Museum Week 2019 is all about celebrating women in culture. It is thanks to some incredibly generous and progressive women collectors that we have such unique and diverse material in Special Collections. We’d like to take this opportunity to introduce you to them…
Dorothy Una Ratcliffe (1887 – 1967)
Dorothy Una Ratcliffe (or D.U.R. as she was known) was the niece-in-law of Lord Brotherton. In 1950 she donated what she called her “Gypsy library” to the University, along with funds to make further additions to the collection, now known as the Gypsy, Traveller and Roma Collections.
She married Charles Frederick Ratcliffe in 1909, forming a close relationship with his uncle, Lord Edward Brotherton. Without D.U.R the Brotherton Collection would look very different. In 1922 she encouraged Lord Brotherton to prevent a medieval manuscript, the ‘Towneley Mysteries’, from being exported to the United States. He lost out at auction, but so began his bibliographic interests.
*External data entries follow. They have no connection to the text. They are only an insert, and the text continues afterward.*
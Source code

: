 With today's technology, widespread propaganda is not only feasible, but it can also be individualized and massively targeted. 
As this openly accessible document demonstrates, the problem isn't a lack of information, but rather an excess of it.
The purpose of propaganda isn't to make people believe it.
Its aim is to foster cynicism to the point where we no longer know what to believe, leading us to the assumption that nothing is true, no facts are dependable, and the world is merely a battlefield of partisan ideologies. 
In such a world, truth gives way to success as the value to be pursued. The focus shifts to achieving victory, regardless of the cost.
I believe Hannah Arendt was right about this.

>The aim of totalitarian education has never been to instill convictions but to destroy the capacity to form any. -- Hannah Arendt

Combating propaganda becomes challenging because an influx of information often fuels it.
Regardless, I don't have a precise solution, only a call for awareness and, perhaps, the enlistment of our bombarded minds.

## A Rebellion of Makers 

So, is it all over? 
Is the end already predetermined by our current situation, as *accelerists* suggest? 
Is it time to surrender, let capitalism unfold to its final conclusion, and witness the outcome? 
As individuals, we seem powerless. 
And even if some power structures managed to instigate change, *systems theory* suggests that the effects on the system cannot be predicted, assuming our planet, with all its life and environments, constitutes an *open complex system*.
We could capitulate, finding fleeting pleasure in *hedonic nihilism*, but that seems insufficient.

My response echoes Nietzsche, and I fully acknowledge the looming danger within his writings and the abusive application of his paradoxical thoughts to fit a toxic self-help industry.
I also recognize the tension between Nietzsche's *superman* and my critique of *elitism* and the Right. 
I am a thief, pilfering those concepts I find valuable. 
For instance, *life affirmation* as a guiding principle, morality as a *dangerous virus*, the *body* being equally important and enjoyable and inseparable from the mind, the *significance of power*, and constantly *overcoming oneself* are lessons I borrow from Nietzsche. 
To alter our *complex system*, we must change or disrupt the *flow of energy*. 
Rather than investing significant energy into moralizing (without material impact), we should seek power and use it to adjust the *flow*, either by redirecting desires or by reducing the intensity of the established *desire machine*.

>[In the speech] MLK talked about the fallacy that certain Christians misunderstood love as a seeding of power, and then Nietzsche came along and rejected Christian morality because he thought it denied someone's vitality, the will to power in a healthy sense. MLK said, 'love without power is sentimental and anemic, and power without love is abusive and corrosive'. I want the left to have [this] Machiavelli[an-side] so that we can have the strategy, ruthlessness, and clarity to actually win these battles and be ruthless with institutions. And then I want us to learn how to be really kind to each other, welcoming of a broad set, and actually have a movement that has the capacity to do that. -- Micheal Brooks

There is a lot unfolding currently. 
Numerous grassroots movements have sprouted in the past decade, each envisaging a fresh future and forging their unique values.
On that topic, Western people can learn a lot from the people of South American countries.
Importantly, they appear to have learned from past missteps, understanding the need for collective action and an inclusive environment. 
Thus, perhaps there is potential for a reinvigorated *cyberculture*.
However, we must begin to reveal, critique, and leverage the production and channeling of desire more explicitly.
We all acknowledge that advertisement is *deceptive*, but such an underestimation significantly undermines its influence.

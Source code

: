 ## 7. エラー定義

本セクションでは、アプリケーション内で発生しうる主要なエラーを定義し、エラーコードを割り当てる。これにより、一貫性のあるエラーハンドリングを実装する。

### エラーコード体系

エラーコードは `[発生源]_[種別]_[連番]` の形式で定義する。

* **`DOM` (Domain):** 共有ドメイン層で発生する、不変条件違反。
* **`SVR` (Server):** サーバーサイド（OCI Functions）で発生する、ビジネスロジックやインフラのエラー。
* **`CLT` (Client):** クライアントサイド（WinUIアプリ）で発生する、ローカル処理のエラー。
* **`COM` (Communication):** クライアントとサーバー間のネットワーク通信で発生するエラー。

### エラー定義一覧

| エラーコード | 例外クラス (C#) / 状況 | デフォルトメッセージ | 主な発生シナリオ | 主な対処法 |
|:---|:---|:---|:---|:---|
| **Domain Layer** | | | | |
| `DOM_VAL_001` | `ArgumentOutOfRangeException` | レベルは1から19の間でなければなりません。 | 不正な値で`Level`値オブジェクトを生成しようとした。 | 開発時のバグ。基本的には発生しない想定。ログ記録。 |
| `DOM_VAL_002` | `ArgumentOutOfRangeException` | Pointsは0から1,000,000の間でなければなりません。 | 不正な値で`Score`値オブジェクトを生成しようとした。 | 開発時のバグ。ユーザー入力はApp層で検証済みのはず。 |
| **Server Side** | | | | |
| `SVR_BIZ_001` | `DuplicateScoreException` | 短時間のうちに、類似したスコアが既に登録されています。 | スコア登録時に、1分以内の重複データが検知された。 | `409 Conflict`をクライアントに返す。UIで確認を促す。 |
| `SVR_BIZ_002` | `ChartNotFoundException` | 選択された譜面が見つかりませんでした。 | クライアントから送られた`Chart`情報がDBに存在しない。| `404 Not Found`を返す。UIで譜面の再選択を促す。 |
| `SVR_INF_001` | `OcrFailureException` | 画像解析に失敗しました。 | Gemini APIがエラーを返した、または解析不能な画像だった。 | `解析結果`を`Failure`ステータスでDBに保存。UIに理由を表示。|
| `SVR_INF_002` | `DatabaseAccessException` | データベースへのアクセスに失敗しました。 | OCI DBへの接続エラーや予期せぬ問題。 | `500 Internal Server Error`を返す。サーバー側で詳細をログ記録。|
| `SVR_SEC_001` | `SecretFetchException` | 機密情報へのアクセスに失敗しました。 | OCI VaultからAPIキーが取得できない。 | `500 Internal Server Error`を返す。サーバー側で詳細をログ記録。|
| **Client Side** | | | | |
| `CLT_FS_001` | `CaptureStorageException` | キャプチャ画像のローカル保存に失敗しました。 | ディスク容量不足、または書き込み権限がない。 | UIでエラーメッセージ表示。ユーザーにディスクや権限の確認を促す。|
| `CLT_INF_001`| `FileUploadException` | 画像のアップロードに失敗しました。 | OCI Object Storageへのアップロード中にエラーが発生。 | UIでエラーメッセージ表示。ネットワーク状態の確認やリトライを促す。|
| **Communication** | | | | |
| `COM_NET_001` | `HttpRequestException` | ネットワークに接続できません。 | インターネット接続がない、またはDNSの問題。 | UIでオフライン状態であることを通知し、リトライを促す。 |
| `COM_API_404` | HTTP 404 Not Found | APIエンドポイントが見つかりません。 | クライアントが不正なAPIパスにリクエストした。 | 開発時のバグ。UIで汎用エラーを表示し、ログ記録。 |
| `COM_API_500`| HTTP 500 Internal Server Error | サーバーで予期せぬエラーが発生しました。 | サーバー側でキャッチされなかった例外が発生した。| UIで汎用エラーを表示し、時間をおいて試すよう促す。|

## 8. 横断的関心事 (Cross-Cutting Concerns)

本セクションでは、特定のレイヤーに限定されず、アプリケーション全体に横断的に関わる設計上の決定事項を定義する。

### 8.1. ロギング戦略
D.U.R became acquainted with Gypsy and Traveller communities in the Yorkshire Dales. Her collection reflects an outsider’s admiration for Gypsy and Traveller culture, and she was often vocal in her support for the rights of Travelling communities. She published letters in local newspapers, wrote to the National Council for Civil Liberties, and even wrote poems on the subject for the journal Notes and Queries in support of Traveller’s rights.
Today, the collections represents what Romani academic Ken Lee has called an opportunity for “salvage”, meaning that contemporary users of the collection can return to these historical documents with new perspectives.
Blanche Legat Leigh (1870 – 1945)
Blanche Legat Leigh presented her collection of over 1500 historic cookery books to the University Library in 1939. The Cookery Collection was designated as nationally and internationally important by Arts Council England in 2005.
Born in Sheffield in 1870, Mrs Leigh moved to London in around 1888 and studied singing and piano at the Royal College of Music. She married Percival Tookey Leigh in 1898 and they set up home in Leeds, and were appointed Lord Mayor and Lady Mayoress in 1936.

Mrs Leigh’s collection mainly comprised works in English, French and Italian. She kept detailed records of her dealings with booksellers which reveal her to be a skilled negotiator. She was in touch with booksellers and dealers from all across the country, from London to Edinburgh, as well as more locally in Harrogate.
One of the gems in the collection is Platina’s ‘De honesta voluptate ac valitudine’, which is the first ever printed Latin cookery book, dating to 1475.
Marie Walker Last (1917-2017)
Marie Walker Last was born in Scholes in Kirklees and worked in London throughout the 1950s, before returning to her Yorkshire roots and settling in Ilkley where she lived and worked until her recent death in 2017. Having enjoyed a close relationship with The Stanley & Audrey Burton Gallery, Marie left a number of works to the University Art Collection in her will.
After working with the Land Army and a YMCA during the War, she went on to study at the Chelsea School of Art in London. In London she trained under Barbara Hepworth’s former studio assistant, Terry Frost. Her paintings often depicted her native Yorkshire landscape in an abstract, colourful style. In 1986 the University Gallery (as it was then known) held a solo exhibition of Marie’s work titled “Quintessence of Landscape and Bronze Age Moor”. Her work returned to the Gallery in the later exhibition “Gifts from Eric Taylor and Marie Walker Last”, 1997-98.

Image credit University of Leeds
Her exceptional talent was fondly remembered by Hilary Diaper, Keeper of the University Art Collection and Gallery: “Marie’s determination to paint and create was tempered by a deep humanity and rare humility. That, put together with a sharp perception and enviable dexterity, made her an outstanding gem in the rich vein of Yorkshire artists able to feel and express the natural world in all its moods.”
Included in her bequest to the Gallery is Barbara Hepworth’s ‘Drawing for Sculpture’ (1941), currently on display in ‘Fifty Works by Fifty British Women Artists 1900-1950’ in The Stanley & Audrey Burton Gallery.